Ed ecco Capo Horn. La comitiva dei «Picpus» recita sulla tolda l’ufficio dei defunti e dice il rosario per il vescovo Rouchouse, i suoi quattordici missionari e le dieci suore, periti alla fine del 1842 in queste acque, nel naufragio della Marie Joseph, sulla rotta che doveva portarli alle Hawai. Son acque difficili, queste dello stretto di Magellano. Acque perigliose. L’R. W. Wood le solca filando a tutta forza, per lasciarle al più presto alle spalle.

Ma una notte, quando già l’equipaggio e i passeggeri si ritengono fuori pericolo, una ondata gigantesca   solleva la nave letteralmente in aria e la scaraventa nella furia degli elementi. Il trealberi impazzisce: gira su se stesso vorticosamente, come una trottola; ora si tuffa di prua, ora affonda di poppa, e subito dopo s’infila di lato e vien spazzato dai marosi; a tratti è del tutto sommerso, poi riaffiora, e il vento lo riacciuffa, lo schiaffeggia, lo scuote, lo squassa; e così, per dieci giorni e per dieci notti, l’R. W. Wood è sballottato di qua e di là, a vele ammainate, giacché è impossibile   governarle senza che le raffiche le strappino, ed è impossibile lottare   contro quell’arruffìo assordante di   venti, di schiume, di scrosci… E si è già a duecento miglia fuori della buona rotta!

Ma alfine l’inferno si placa, e un vento di poppa consente al capitano Guerken di spiegare tutte le vele.

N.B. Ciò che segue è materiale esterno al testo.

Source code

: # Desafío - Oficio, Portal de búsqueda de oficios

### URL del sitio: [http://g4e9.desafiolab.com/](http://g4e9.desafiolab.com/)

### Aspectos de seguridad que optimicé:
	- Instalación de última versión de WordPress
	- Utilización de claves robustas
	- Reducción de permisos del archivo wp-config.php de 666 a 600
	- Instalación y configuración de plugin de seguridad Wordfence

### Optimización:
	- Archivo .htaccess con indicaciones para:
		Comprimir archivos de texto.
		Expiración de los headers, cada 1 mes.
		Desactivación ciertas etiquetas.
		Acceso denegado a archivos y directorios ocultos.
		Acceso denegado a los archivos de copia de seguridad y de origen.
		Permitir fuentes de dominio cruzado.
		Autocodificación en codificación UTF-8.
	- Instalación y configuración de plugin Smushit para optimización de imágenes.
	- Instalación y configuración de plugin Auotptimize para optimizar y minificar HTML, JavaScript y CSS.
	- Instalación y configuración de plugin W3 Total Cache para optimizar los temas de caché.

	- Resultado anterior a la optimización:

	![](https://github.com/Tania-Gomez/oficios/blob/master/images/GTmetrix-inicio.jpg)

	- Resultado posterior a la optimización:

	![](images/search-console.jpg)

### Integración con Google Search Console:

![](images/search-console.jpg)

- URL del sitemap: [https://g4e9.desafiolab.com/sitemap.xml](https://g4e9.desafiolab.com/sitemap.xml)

Dura due giorni, la buona sorte. Al terzo la nave incappa in un’altra tempesta e le vele devon esser di nuovo ammainate di fretta. Cavalloni alti come case si lanciano furiosi sulle murate, le investono da ogni lato, inclinano il veliero di babordo e lo spingono sotto, che quasi scompare, e poi lo rilanciano su, in vetta ad un flutto altissimo, per riafferrarlo e scompigliarlo ancora entro mulinelli vertiginosi.

 

Quando, dopo giorni e giorni, l’oceano Pacifico alfine si placa, sotto le fiancate dell’R. W. Wood sfilano i resti di parecchi velieri naufragati.

Capitan Guerken riaggiusta la rotta e spiega di nuovo tutte le vele al vento. La nave bordeggia l’isola Juan Fernandez – quella di Robinson Crosue –, segue il litorale di Panama, del Costarica e del Guatemala, e poi riaffronta il largo, rotta est-nord-est.

Il 19 marzo 1864 – centoquarantasei giorni dopo la partenza dal molo di Brema – l’R. W. Wood getta alfine le ancore nel porto di Honolulu, capitale delle Hawai e «paradiso del Pacifico».

È la festa di san Giuseppe; e di fronte a quel favoloso scenario di palme lussurreggianti, di magnolie profumate e di aranci dorati, fratel Damiano, al secolo Giuseppe De Veuster, torna per un attimo col pensiero a Tremeloo, il suo paesello natìo, dove lo stesso giorno ch’era venuto alla vita, egli era stato battezzato col nome di quel grande umile santo di Nazareth e affidato alla sua paterna protezione.